Councilman Jamie Aldama who represents the Ocotillo District said there should have been more transparency and more public input before the city made this move.
He stressed while he supported the need for school resource officers, he's been hearing concerns from some of his constituents.
"I believe the community was blindsided by it," Aldama said.
"They're the taxpayers they're going to pay for this, and the question still remains how are we going to pay for this? We're in the budget session now, so we don't even know how," Aldama said.
He also said he had heard concerns from school officials at elementary, middle, and charter schools questioning why no officers would be dedicated to serving their campuses as well.
"I feel that all of the stakeholders should've been brought to the table for a discussion first," Aldama said.
Glendale police said their focus at the schools would be to build trust, mentor, and guide the students.

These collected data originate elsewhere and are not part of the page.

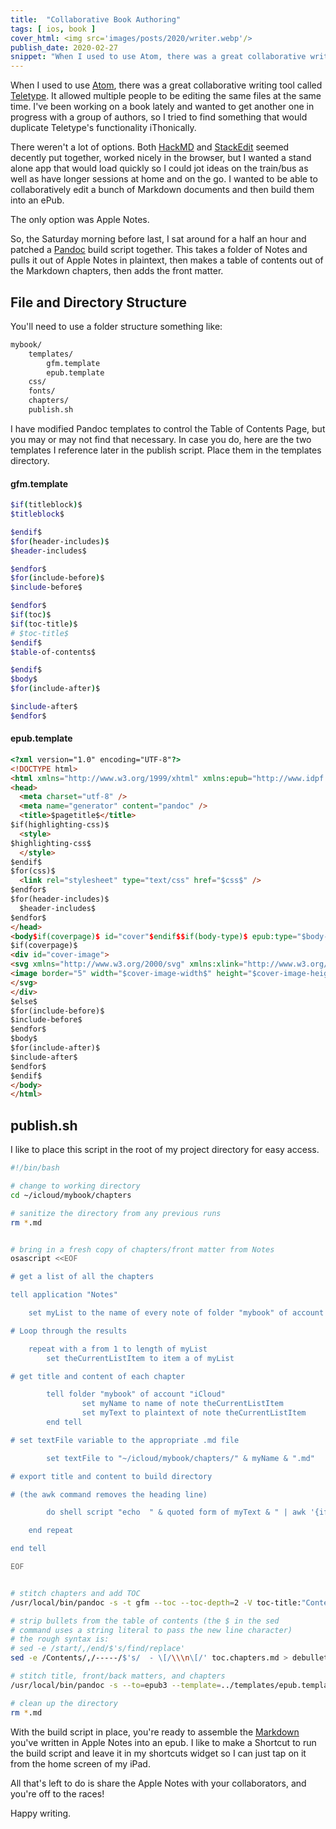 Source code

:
 ```yaml
---
title:  "Collaborative Book Authoring"
tags: [ ios, book ]
cover_html: <img src='images/posts/2020/writer.webp'/>
publish_date: 2020-02-27
snippet: "When I used to use Atom, there was a great collaborative writing tool called Teletype. It allowed multiple people to be editing the same files at the same time. I've been working on a book lately and wanted to get another one in progress with a group of authors, so I tried to find something that would duplicate Teletype's functionality iThonically."
---
```


When I used to use [Atom](https://atom.io), there was a great collaborative
writing tool called [Teletype](https://teletype.atom.io/). It allowed multiple
people to be editing the same files at the same time. I've been working on a
book lately and wanted to get another one in progress with a group of authors,
so I tried to find something that would duplicate Teletype's functionality
iThonically.

There weren't a lot of options. Both [HackMD](http://hackmd.io) and
[StackEdit](https://stackedit.io/) seemed decently put together, worked nicely
in the browser, but I wanted a stand alone app that would load quickly so I
could jot ideas on the train/bus as well as have longer sessions at home and on
the go. I wanted to be able to collaboratively edit a bunch of Markdown
documents and then build them into an ePub.

The only option was Apple Notes.

So, the Saturday morning before last, I sat around for a half an hour and
patched a [Pandoc](https://pandoc.org) build script together. This takes a
folder of Notes and pulls it out of Apple Notes in plaintext, then makes a table
of contents out of the Markdown chapters, then adds the front matter.

## File and Directory Structure

You'll need to use a folder structure something like:

```bash
mybook/
    templates/
        gfm.template
        epub.template
    css/
    fonts/
    chapters/
    publish.sh
```

I have modified Pandoc templates to control the Table of Contents Page, but you
may or may not find that necessary. In case you do, here are the two templates I
reference later in the publish script. Place them in the templates directory.

#### gfm.template

```bash
$if(titleblock)$
$titleblock$

$endif$
$for(header-includes)$
$header-includes$

$endfor$
$for(include-before)$
$include-before$

$endfor$
$if(toc)$
$if(toc-title)$
# $toc-title$
$endif$
$table-of-contents$

$endif$
$body$
$for(include-after)$

$include-after$
$endfor$
```

#### epub.template

```html
<?xml version="1.0" encoding="UTF-8"?>
<!DOCTYPE html>
<html xmlns="http://www.w3.org/1999/xhtml" xmlns:epub="http://www.idpf.org/2007/ops"$if(lang)$ xml:lang="$lang$"$endif$>
<head>
  <meta charset="utf-8" />
  <meta name="generator" content="pandoc" />
  <title>$pagetitle$</title>
$if(highlighting-css)$
  <style>
$highlighting-css$
  </style>
$endif$
$for(css)$
  <link rel="stylesheet" type="text/css" href="$css$" />
$endfor$
$for(header-includes)$
  $header-includes$
$endfor$
</head>
<body$if(coverpage)$ id="cover"$endif$$if(body-type)$ epub:type="$body-type$"$endif$>
$if(coverpage)$
<div id="cover-image">
<svg xmlns="http://www.w3.org/2000/svg" xmlns:xlink="http://www.w3.org/1999/xlink" version="1.1" width="100%" height="100%" viewBox="0 0 $cover-image-width$ $cover-image-height$" preserveAspectRatio="xMidYMid meet">
<image border="5" width="$cover-image-width$" height="$cover-image-height$" xlink:href="../media/$cover-image$" />
</svg>
</div>
$else$
$for(include-before)$
$include-before$
$endfor$
$body$
$for(include-after)$
$include-after$
$endfor$
$endif$
</body>
</html>
```

## publish.sh

I like to place this script in the root of my project directory for easy access.

```bash
#!/bin/bash

# change to working directory
cd ~/icloud/mybook/chapters

# sanitize the directory from any previous runs
rm *.md


# bring in a fresh copy of chapters/front matter from Notes
osascript <<EOF

# get a list of all the chapters

tell application "Notes"

	set myList to the name of every note of folder "mybook" of account "iCloud"

# Loop through the results

	repeat with a from 1 to length of myList
		set theCurrentListItem to item a of myList

# get title and content of each chapter

		tell folder "mybook" of account "iCloud"
				set myName to name of note theCurrentListItem
				set myText to plaintext of note theCurrentListItem
		end tell

# set textFile variable to the appropriate .md file

		set textFile to "~/icloud/mybook/chapters/" & myName & ".md"

# export title and content to build directory

# (the awk command removes the heading line)

		do shell script "echo  " & quoted form of myText & " | awk '{if(NR>1)print}'  >  " & quoted form of textFile

	end repeat

end tell

EOF


# stitch chapters and add TOC
/usr/local/bin/pandoc -s -t gfm --toc --toc-depth=2 -V toc-title:"Contents" --template=../templates/gfm.template ?hapter* > toc.chapters.md

# strip bullets from the table of contents (the $ in the sed
# command uses a string literal to pass the new line character)
# the rough syntax is:
# sed -e /start/,/end/$'s/find/replace'
sed -e /Contents/,/-----/$'s/  - \[/\\\n\[/' toc.chapters.md > debulleted.toc.chapters.md

# stitch title, front/back matters, and chapters
/usr/local/bin/pandoc -s --to=epub3 --template=../templates/epub.template --epub-embed-font='../fonts/*.otf' title.txt front-matter.md debulleted.toc.chapters.md > ../mybook.epub

# clean up the directory
rm *.md
```

With the build script in place, you're ready to assemble the
[Markdown](https://www.markdowntutorial.com/) you've written in Apple Notes into
an epub. I like to make a Shortcut to run the build script and leave it in my
shortcuts widget so I can just tap on it from the home screen of my iPad.

All that's left to do is share the Apple Notes with your collaborators, and
you're off to the races!

Happy writing.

Officer Nicholas Lively who was just starting his first week at Independence High School said the big challenges they faced was the use of social media by students.
His goal was to be visible on the high school campus and to let students know his door was always open to hearing from them.
"I'm not here with the intent of giving anyone a hard time, but just, there's Officer Lively you know. My thing is big visibility for both students and parents," Lively said.
He added that he had also helped students get counseling while he worked as a school resource officer at a different location.
"They may be embarrassed or afraid to ask for it but you kind of show them, there's no shame in asking for help," Lively said.
The sergeant in charge of the school resource officers said he was awestruck when the Glendale police chief informed him they would be beefing up the staff.
"They have heard the young people say they want school safety, and one of those primary things is getting an officer in there," said Sgt. Phillip Washington.
He said over the years he had seen many officers go the extra mile to help students, even those who were not in trouble.
Officer Lively had been touched by a grandmother who told him she and her grandchildren were sleeping on an air mattress or on the cold floor as they did not have any furniture.
With the help of other officers, they arranged a day to deliver furniture to the woman's apartment.
Other school resource officers had helped students get scholarships, helped them buy tuxedo's for prom, and helped them get athletic gear when they couldn't afford it.
"I don't want people to always think we're going to arrest them. We are there to build relationships," Washington said.